Lucas, desde chamaco, disfrutó de los grabados de los billetes de lotería, de los personajes que aparecían, de los números de serie y de los intensos colores que les imprimían. Lo mismo acontecía con los boletos del “Rascale”, pues por largo tiempo gustaba exponerlos al sol para provocar los brillantes destellos que se desprendían de la fosfórica presentación tridimensional.

Bodegueros, comerciantes, macheteros, cargadores y verduleros, con curiosidad le veían ir y venir a su refugio. Sin embargo, nunca se atrevieron a penetrar en la misteriosa guarida porque podía volverse loco, y un tonto redoblado como él, podría ser muy peligroso. Así que, a parte de estar inscrito en el catálogo de los idiotas, los ignorantes que presumían de conocimiento le habían endosado, sin costo alguno, una personalidad inexistente.
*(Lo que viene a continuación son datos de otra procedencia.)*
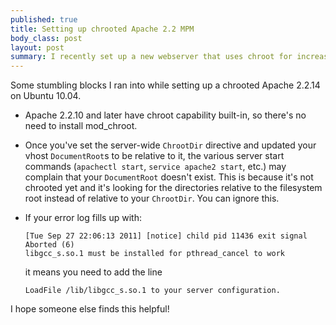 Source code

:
```yaml
--- 
published: true
title: Setting up chrooted Apache 2.2 MPM
body_class: post
layout: post
summary: I recently set up a new webserver that uses chroot for increased security. Here are a few small problems I had to solve to get it working.
---
```


Some stumbling blocks I ran into while setting up a chrooted Apache 2.2.14 on Ubuntu 10.04.

*   Apache 2.2.10 and later have chroot capability built-in, so there's no need to install mod_chroot.
*   Once you've set the server-wide `ChrootDir` directive and updated your vhost `DocumentRoot`s to be relative to it, the various server start commands (`apachectl start`, `service apache2 start`, etc.) may complain that your `DocumentRoot` doesn't exist. This is because it's not chrooted yet and it's looking for the directories relative to the filesystem root instead of relative to your `ChrootDir`. You can ignore this.
*   If your error log fills up with:
        
        [Tue Sep 27 22:06:13 2011] [notice] child pid 11436 exit signal Aborted (6)
        libgcc_s.so.1 must be installed for pthread_cancel to work
    
    it means you need to add the line 
        
        LoadFile /lib/libgcc_s.so.1 to your server configuration.

I hope someone else finds this helpful!
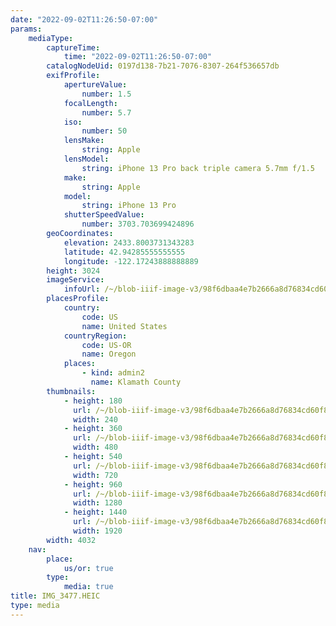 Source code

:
 ```yaml
---
date: "2022-09-02T11:26:50-07:00"
params:
    mediaType:
        captureTime:
            time: "2022-09-02T11:26:50-07:00"
        catalogNodeUid: 0197d138-7b21-7076-8307-264f536657db
        exifProfile:
            apertureValue:
                number: 1.5
            focalLength:
                number: 5.7
            iso:
                number: 50
            lensMake:
                string: Apple
            lensModel:
                string: iPhone 13 Pro back triple camera 5.7mm f/1.5
            make:
                string: Apple
            model:
                string: iPhone 13 Pro
            shutterSpeedValue:
                number: 3703.703699424896
        geoCoordinates:
            elevation: 2433.8003731343283
            latitude: 42.94285555555555
            longitude: -122.17243888888889
        height: 3024
        imageService:
            infoUrl: /~/blob-iiif-image-v3/98f6dbaa4e7b2666a8d76834cd60f80552fec0ae0f8025a92ed0b9484c374045/info.json
        placesProfile:
            country:
                code: US
                name: United States
            countryRegion:
                code: US-OR
                name: Oregon
            places:
                - kind: admin2
                  name: Klamath County
        thumbnails:
            - height: 180
              url: /~/blob-iiif-image-v3/98f6dbaa4e7b2666a8d76834cd60f80552fec0ae0f8025a92ed0b9484c374045/full/240%2C180/0/default.jpg
              width: 240
            - height: 360
              url: /~/blob-iiif-image-v3/98f6dbaa4e7b2666a8d76834cd60f80552fec0ae0f8025a92ed0b9484c374045/full/480%2C360/0/default.jpg
              width: 480
            - height: 540
              url: /~/blob-iiif-image-v3/98f6dbaa4e7b2666a8d76834cd60f80552fec0ae0f8025a92ed0b9484c374045/full/720%2C540/0/default.jpg
              width: 720
            - height: 960
              url: /~/blob-iiif-image-v3/98f6dbaa4e7b2666a8d76834cd60f80552fec0ae0f8025a92ed0b9484c374045/full/1280%2C960/0/default.jpg
              width: 1280
            - height: 1440
              url: /~/blob-iiif-image-v3/98f6dbaa4e7b2666a8d76834cd60f80552fec0ae0f8025a92ed0b9484c374045/full/1920%2C1440/0/default.jpg
              width: 1920
        width: 4032
    nav:
        place:
            us/or: true
        type:
            media: true
title: IMG_3477.HEIC
type: media
---
```

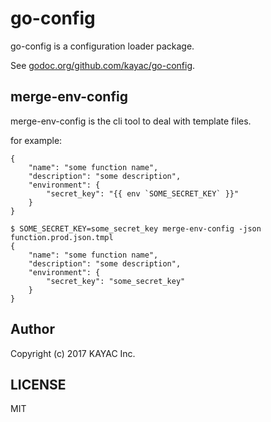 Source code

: # go-config

go-config is a configuration loader package.

See [godoc.org/github.com/kayac/go-config](https://godoc.org/github.com/kayac/go-config).

## merge-env-config

merge-env-config is the cli tool to deal with template files.

for example:
```
{
    "name": "some function name",
    "description": "some description",
    "environment": {
        "secret_key": "{{ env `SOME_SECRET_KEY` }}"
    }
}
```

```
$ SOME_SECRET_KEY=some_secret_key merge-env-config -json function.prod.json.tmpl
{
    "name": "some function name",
    "description": "some description",
    "environment": {
        "secret_key": "some_secret_key"
    }
}
```

## Author

Copyright (c) 2017 KAYAC Inc.

## LICENSE

MIT

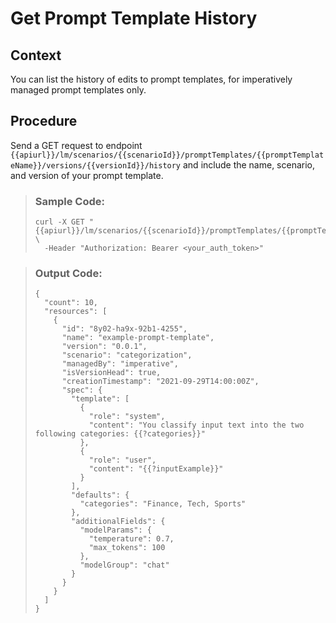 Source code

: <!-- loiodc204cfa3dab48a18102192b342600bc -->

# Get Prompt Template History



## Context

You can list the history of edits to prompt templates, for imperatively managed prompt templates only.



## Procedure

Send a GET request to endpoint `{{apiurl}}/lm/scenarios/{{scenarioId}}/promptTemplates/{{promptTemplateName}}/versions/{{versionId}}/history` and include the name, scenario, and version of your prompt template.

 > ### Sample Code:  
> ```
> curl -X GET "{{apiurl}}/lm/scenarios/{{scenarioId}}/promptTemplates/{{promptTemplateName}}/versions/{{versionId}}/history" \
>   -Header "Authorization: Bearer <your_auth_token>"
> ```

 > ### Output Code:  
> ```
> {
>   "count": 10,
>   "resources": [
>     {
>       "id": "8y02-ha9x-92b1-4255",
>       "name": "example-prompt-template",
>       "version": "0.0.1",
>       "scenario": "categorization",
>       "managedBy": "imperative",
>       "isVersionHead": true,
>       "creationTimestamp": "2021-09-29T14:00:00Z",
>       "spec": {
>         "template": [
>           {
>             "role": "system",
>             "content": "You classify input text into the two following categories: {{?categories}}"
>           },
>           {
>             "role": "user",
>             "content": "{{?inputExample}}"
>           }
>         ],
>         "defaults": {
>           "categories": "Finance, Tech, Sports"
>         },
>         "additionalFields": {
>           "modelParams": {
>             "temperature": 0.7,
>             "max_tokens": 100
>           },
>           "modelGroup": "chat"
>         }
>       }
>     }
>   ]
> }
> ```

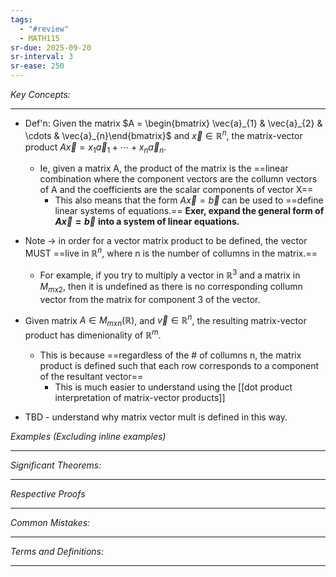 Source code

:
 ```yaml
---
tags:
  - "#review"
  - MATH115
sr-due: 2025-09-20
sr-interval: 3
sr-ease: 250
---
```

*Key Concepts:*
___

- Def'n: Given the matrix $A = \begin{bmatrix} \vec{a}_{1} & \vec{a}_{2} & \cdots & \vec{a}_{n}\end{bmatrix}$ and $\vec{x} \in {\mathbb{R}}^n$, the matrix-vector product $A\vec{x} = x_{1}\vec{a}_{1} + \cdots + x_{n}\vec{a}_{n}$.
	- Ie, given a matrix A, the product of the matrix is the ==linear combination where the component vectors are the collumn vectors of A and the coefficients are the scalar components of vector X==
		- This also means that the form $A\vec{x}=\vec{b}$ can be used to ==define linear systems of equations.== **Exer, expand the general form of $A\vec{x}=\vec{b}$** **into a system of linear equations.**
- Note -> in order for a vector matrix product to be defined, the vector MUST ==live in $\mathbb{R}^n$, where n is the number of collumns in the matrix.==
	- For example, if you try to multiply a vector in $\mathbb{R}^3$ and a matrix in $M_{mx2}$, then it is undefined as there is no corresponding collumn vector from the matrix for component 3 of the vector. 
- Given matrix $A \in M_{mxn}(\mathbb{R})$, and $\vec{v}\in \mathbb{R}^n$, the resulting matrix-vector product has dimenionality of $\mathbb{R}^{m}$.
	- This is because ==regardless of the # of collumns n, the matrix product is defined such that each row corresponds to a component of the resultant vector==
		- This is much easier to understand using the [[dot product interpretation of matrix-vector products]]

- TBD - understand why matrix vector mult is defined in this way. 



*Examples (Excluding inline examples)* 
___

*Significant Theorems:*
___

*Respective Proofs*
___

*Common Mistakes:*
___

*Terms and Definitions:*
___

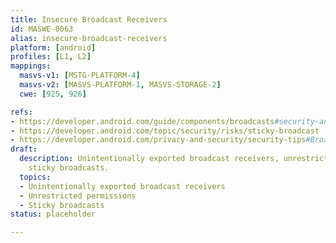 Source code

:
 ```yaml
---
title: Insecure Broadcast Receivers
id: MASWE-0063
alias: insecure-broadcast-receivers
platform: [android]
profiles: [L1, L2]
mappings:
  masvs-v1: [MSTG-PLATFORM-4]
  masvs-v2: [MASVS-PLATFORM-1, MASVS-STORAGE-2]
  cwe: [925, 926]

refs:
- https://developer.android.com/guide/components/broadcasts#security-and-best-practices
- https://developer.android.com/topic/security/risks/sticky-broadcast
- https://developer.android.com/privacy-and-security/security-tips#BroadcastReceivers
draft:
  description: Unintentionally exported broadcast receivers, unrestricted permissions,
    sticky broadcasts.
  topics:
  - Unintentionally exported broadcast receivers
  - Unrestricted permissions
  - Sticky broadcasts
status: placeholder

---
```


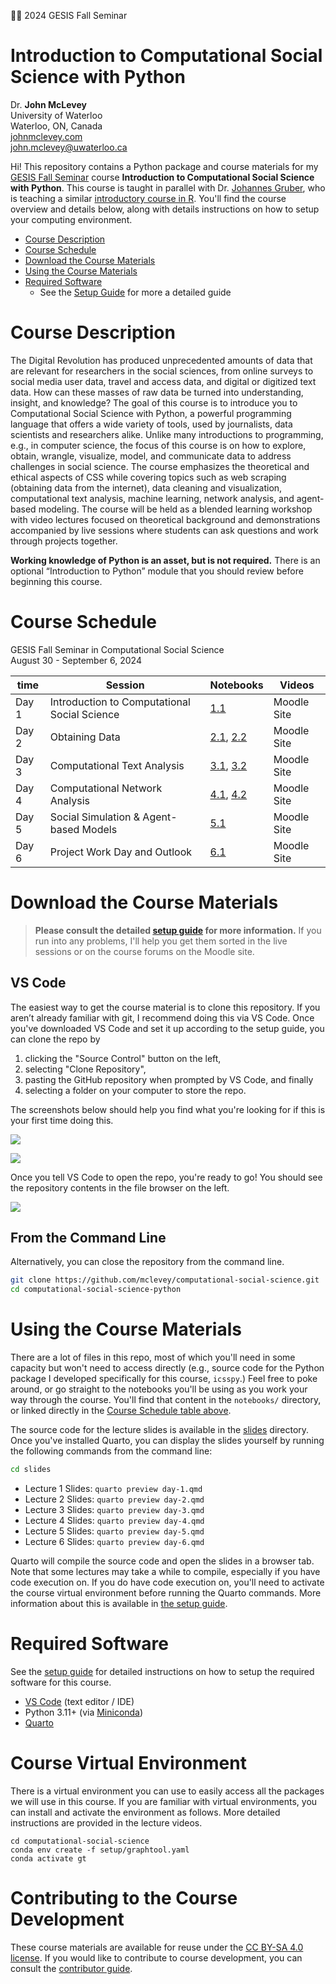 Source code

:🤗🤗 2024 GESIS Fall Seminar

# Introduction to Computational Social Science with Python

Dr. **John McLevey**<br>University of Waterloo<br>Waterloo, ON, Canada<br>[johnmclevey.com](https://www.johnmclevey.com)<br><john.mclevey@uwaterloo.ca>

Hi! This repository contains a Python package and course materials for my [GESIS Fall Seminar](https://www.gesis.org/en/gesis-training/what-we-offer/fall-seminar-in-computational-social-science) course **Introduction to Computational Social Science with Python**. This course is taught in parallel with Dr. [Johannes Gruber](https://www.johannesbgruber.eu), who is teaching a similar [introductory course in R](https://github.com/JBGruber/computational-social-science-r/tree/main). You'll find the course overview and details below, along with details instructions on how to setup your computing environment.

- [Course Description](#course-description)
- [Course Schedule](#course-schedule)
- [Download the Course Materials](#download-the-course-materials)
- [Using the Course Materials](#using-the-course-materials)
- [Required Software](#required-software)
  - See the [Setup Guide](setup/setup-guide.md) for more a detailed guide

# Course Description

The Digital Revolution has produced unprecedented amounts of data that are relevant for researchers in the social sciences, from online surveys to social media user data, travel and access data, and digital or digitized text data. How can these masses of raw data be turned into understanding, insight, and knowledge? The goal of this course is to introduce you to Computational Social Science with Python, a powerful programming language that offers a wide variety of tools, used by journalists, data scientists and researchers alike. Unlike many introductions to programming, e.g., in computer science, the focus of this course is on how to explore, obtain, wrangle, visualize, model, and communicate data to address challenges in social science. The course emphasizes the theoretical and ethical aspects of CSS while covering topics such as web scraping (obtaining data from the internet), data cleaning and visualization, computational text analysis, machine learning, network analysis, and agent-based modeling. The course will be held as a blended learning workshop with video lectures focused on theoretical background and demonstrations accompanied by live sessions where students can ask questions and work through projects together.

**Working knowledge of Python is an asset, but is not required.** There is an optional “Introduction to Python” module that you should review before beginning this course.

# Course Schedule

GESIS Fall Seminar in Computational Social Science<br>
August 30 - September 6, 2024

| time  | Session                                      | Notebooks                                                                                                                        | Videos      |
| ----- | -------------------------------------------- | -------------------------------------------------------------------------------------------------------------------------------- | ----------- |
| Day 1 | Introduction to Computational Social Science | [1.1](setup/setup-guide.md)                                                                                                      | Moodle Site |
| Day 2 | Obtaining Data                               | [2.1](notebooks/2024-GESIS-2-1-obtaining-data-scraping.qmd), [2.2](notebooks/2024-GESIS-2-2-obtaining-data-apis.qmd)             | Moodle Site |
| Day 3 | Computational Text Analysis                  | [3.1](notebooks/2024-GESIS-3-1-text-modelling-sentinment.qmd), [3.2](notebooks/2024-GESIS-3-2-text-modelling-topics.qmd)         | Moodle Site |
| Day 4 | Computational Network Analysis               | [4.1](notebooks/2024-GESIS-4-1-network-analysis-political-blogs.qmd), [4.2](notebooks/2024-GESIS-4-2-network-analysis-enron.qmd) | Moodle Site |
| Day 5 | Social Simulation & Agent-based Models       | [5.1](notebooks/2024-GESIS-5-1-abms.qmd)                                                                                         | Moodle Site |
| Day 6 | Project Work Day and Outlook                 | [6.1](notebooks/2024-GESIS-6-1-project.qmd)                                                                                      | Moodle Site |

# Download the Course Materials

> **Please consult the detailed [setup guide](setup/setup-guide.md) for more information.** If you run into any problems, I'll help you get them sorted in the live sessions or on the course forums on the Moodle site.

## VS Code

The easiest way to get the course material is to clone this repository. If you aren’t already familiar with git, I recommend doing this via VS Code. Once you've downloaded VS Code and set it up according to the setup guide, you can clone the repo by

1. clicking the "Source Control" button on the left,
2. selecting "Clone Repository",
3. pasting the GitHub repository when prompted by VS Code, and finally
4. selecting a folder on your computer to store the repo.

The screenshots below should help you find what you're looking for if this is your first time doing this.

![](setup/vs-code-clone-1.png)

![](setup/vs-code-clone-2.png)

Once you tell VS Code to open the repo, you're ready to go! You should see the repository contents in the file browser on the left.

![](setup/vs-code-clone-3.png)

## From the Command Line

Alternatively, you can close the repository from the command line.

```zsh
git clone https://github.com/mclevey/computational-social-science.git
cd computational-social-science-python
```

# Using the Course Materials

There are a lot of files in this repo, most of which you'll need in some capacity but won't need to access directly (e.g., source code for the Python package I developed specifically for this course, `icsspy`.) Feel free to poke around, or go straight to the notebooks you'll be using as you work your way through the course. You'll find that content in the `notebooks/` directory, or linked directly in the [Course Schedule table above](#course-schedule).

The source code for the lecture slides is available in the [slides](slides) directory. Once you've installed Quarto, you can display the slides yourself by running the following commands from the command line:

```zsh
cd slides
```

- Lecture 1 Slides: `quarto preview day-1.qmd`
- Lecture 2 Slides: `quarto preview day-2.qmd`
- Lecture 3 Slides: `quarto preview day-3.qmd`
- Lecture 4 Slides: `quarto preview day-4.qmd`
- Lecture 5 Slides: `quarto preview day-5.qmd`
- Lecture 6 Slides: `quarto preview day-6.qmd`

Quarto will compile the source code and open the slides in a browser tab. Note that some lectures may take a while to compile, especially if you have code execution on. If you do have code execution on, you'll need to activate the course virtual environment before running the Quarto commands. More information about this is available in [the setup guide](notebooks/2024-GESIS-1-setup.qmd).

# Required Software

See the [setup guide](notebooks/2024-GESIS-1-setup.qmd) for detailed instructions on how to setup the required software for this course.

- [VS Code](https://code.visualstudio.com) (text editor / IDE)
- Python 3.11+ (via [Miniconda](https://docs.anaconda.com/miniconda/))
- [Quarto](https://quarto.org)

# Course Virtual Environment

There is a virtual environment you can use to easily access all the packages we will use in this course. If you are familiar with virtual environments, you can install and activate the environment as follows. More detailed instructions are provided in the lecture videos.

```{zsh}
cd computational-social-science
conda env create -f setup/graphtool.yaml
conda activate gt
```

# Contributing to the Course Development

These course materials are available for reuse under the [CC BY-SA 4.0 license](LICENSE). If you would like to contribute to course development, you can consult the [contributor guide](setup/contributor-guide.md).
Ajeno a la maledicencia, Lucas tenía su mundo propio. Nada le ofendía, nada le turbaba, ni mucho menos nada le angustiaba. Pese a la sorna cáustica de la gente, sonreía y saludaba complacido.

A lo largo de tantos años de hurgar en los botes de basura se había convertido en un sorprendente coleccionista. Las cuatro paredes del cobertizo estaban, con maestría, tapizadas con los billetes escogidos. Con atole de fresa había pegado en el lado norte, lo representativo a treinta años atrás; con atole de piloncillo, en el lado sur había hecho lo propio con lo atesorado en las dos décadas anteriores; con atole de masa había estampado la porción oriental con lo recopilado en el último lustro; y con atole de membrillo estaba forrando la pared occidental.

Lucas era dueño de una impresionante galería de hombres ilustres, templos e ídolos prehispánicos, edificios coloniales, monumentos históricos, símbolos patrios y múltiples denominaciones monetarias, perfectamente distribuidas en forma piramidal, romboidal, circular y rectangular.

En Cuauhtémoc, Hidalgo, Morelos, Allende, Zapata, Villa y Carranza, tenía los padres, los tíos, los primos que nunca tuvo. En Teotihuacán, Bonambak, Tlaloc y Huitzilopotchtli, las raíces culturales que no conoció. En la Catedral, el Palacio Nacional y el Correo, las casas de las que careció. En la Columna de la Independencia, el Hemiciclo a Juárez, el monumento a los Niños Héroes, el sentimiento patrio que no heredó, y en los valores numéricos de cinco, diez, veinte, cien, quinientos y mil pesos, el dinero que jamás acumuló.

Más allá del entendimiento popular, ahí, en el humilde hogar que habitaba con su inseparable soledad, Lucas era feliz sin importarle, porque lo sabía, que muchos billetes estuvieran premiados.